Source texts of formatted documents:

_ _ _ _

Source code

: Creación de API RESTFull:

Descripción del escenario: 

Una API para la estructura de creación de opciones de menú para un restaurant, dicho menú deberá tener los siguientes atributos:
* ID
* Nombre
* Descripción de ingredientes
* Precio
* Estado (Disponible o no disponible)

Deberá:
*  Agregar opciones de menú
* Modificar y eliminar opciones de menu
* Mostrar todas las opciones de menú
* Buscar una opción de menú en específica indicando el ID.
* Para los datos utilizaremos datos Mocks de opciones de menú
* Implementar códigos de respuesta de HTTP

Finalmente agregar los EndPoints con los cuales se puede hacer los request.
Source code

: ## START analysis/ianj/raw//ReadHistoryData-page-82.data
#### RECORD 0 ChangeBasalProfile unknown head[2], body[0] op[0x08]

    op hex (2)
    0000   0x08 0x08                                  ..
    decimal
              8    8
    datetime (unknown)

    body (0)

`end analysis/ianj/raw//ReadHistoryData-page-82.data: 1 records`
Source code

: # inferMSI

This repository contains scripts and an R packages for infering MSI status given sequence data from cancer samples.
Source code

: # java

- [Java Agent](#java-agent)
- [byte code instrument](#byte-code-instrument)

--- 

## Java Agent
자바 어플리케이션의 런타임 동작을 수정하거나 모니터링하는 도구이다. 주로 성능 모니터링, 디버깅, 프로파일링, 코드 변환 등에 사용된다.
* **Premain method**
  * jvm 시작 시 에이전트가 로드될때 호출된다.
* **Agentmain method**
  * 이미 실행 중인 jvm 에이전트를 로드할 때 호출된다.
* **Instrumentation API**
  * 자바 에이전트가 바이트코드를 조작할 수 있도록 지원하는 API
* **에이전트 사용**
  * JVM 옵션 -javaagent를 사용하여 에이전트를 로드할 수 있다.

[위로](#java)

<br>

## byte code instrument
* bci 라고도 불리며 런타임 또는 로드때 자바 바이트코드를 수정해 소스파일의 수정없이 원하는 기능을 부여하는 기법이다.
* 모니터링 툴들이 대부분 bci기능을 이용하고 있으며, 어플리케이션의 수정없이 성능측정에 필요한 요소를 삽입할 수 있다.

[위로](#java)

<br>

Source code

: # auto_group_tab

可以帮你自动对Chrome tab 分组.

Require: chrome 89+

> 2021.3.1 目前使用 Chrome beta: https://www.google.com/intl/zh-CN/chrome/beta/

_ _ _ _

What is needed: With nothing added or dropped, reproduce all the data exactly.

Your response:
Source code

: Creación de API RESTFull:

Descripción del escenario: 

Una API para la estructura de creación de opciones de menú para un restaurant, dicho menú deberá tener los siguientes atributos:
* ID
* Nombre
* Descripción de ingredientes
* Precio
* Estado (Disponible o no disponible)

Deberá:
*  Agregar opciones de menú
* Modificar y eliminar opciones de menu
* Mostrar todas las opciones de menú
* Buscar una opción de menú en específica indicando el ID.
* Para los datos utilizaremos datos Mocks de opciones de menú
* Implementar códigos de respuesta de HTTP

Finalmente agregar los EndPoints con los cuales se puede hacer los request.
Source code

: ## START analysis/ianj/raw//ReadHistoryData-page-82.data
#### RECORD 0 ChangeBasalProfile unknown head[2], body[0] op[0x08]

    op hex (2)
    0000   0x08 0x08                                  ..
    decimal
              8    8
    datetime (unknown)

    body (0)

`end analysis/ianj/raw//ReadHistoryData-page-82.data: 1 records`
Source code

: # inferMSI

This repository contains scripts and an R packages for infering MSI status given sequence data from cancer samples.
Source code

: # java

- [Java Agent](#java-agent)
- [byte code instrument](#byte-code-instrument)

--- 

## Java Agent
자바 어플리케이션의 런타임 동작을 수정하거나 모니터링하는 도구이다. 주로 성능 모니터링, 디버깅, 프로파일링, 코드 변환 등에 사용된다.
* **Premain method**
  * jvm 시작 시 에이전트가 로드될때 호출된다.
* **Agentmain method**
  * 이미 실행 중인 jvm 에이전트를 로드할 때 호출된다.
* **Instrumentation API**
  * 자바 에이전트가 바이트코드를 조작할 수 있도록 지원하는 API
* **에이전트 사용**
  * JVM 옵션 -javaagent를 사용하여 에이전트를 로드할 수 있다.

[위로](#java)

<br>

## byte code instrument
* bci 라고도 불리며 런타임 또는 로드때 자바 바이트코드를 수정해 소스파일의 수정없이 원하는 기능을 부여하는 기법이다.
* 모니터링 툴들이 대부분 bci기능을 이용하고 있으며, 어플리케이션의 수정없이 성능측정에 필요한 요소를 삽입할 수 있다.

[위로](#java)

<br>

Source code

: # auto_group_tab

可以帮你自动对Chrome tab 分组.

Require: chrome 89+

> 2021.3.1 目前使用 Chrome beta: https://www.google.com/intl/zh-CN/chrome/beta/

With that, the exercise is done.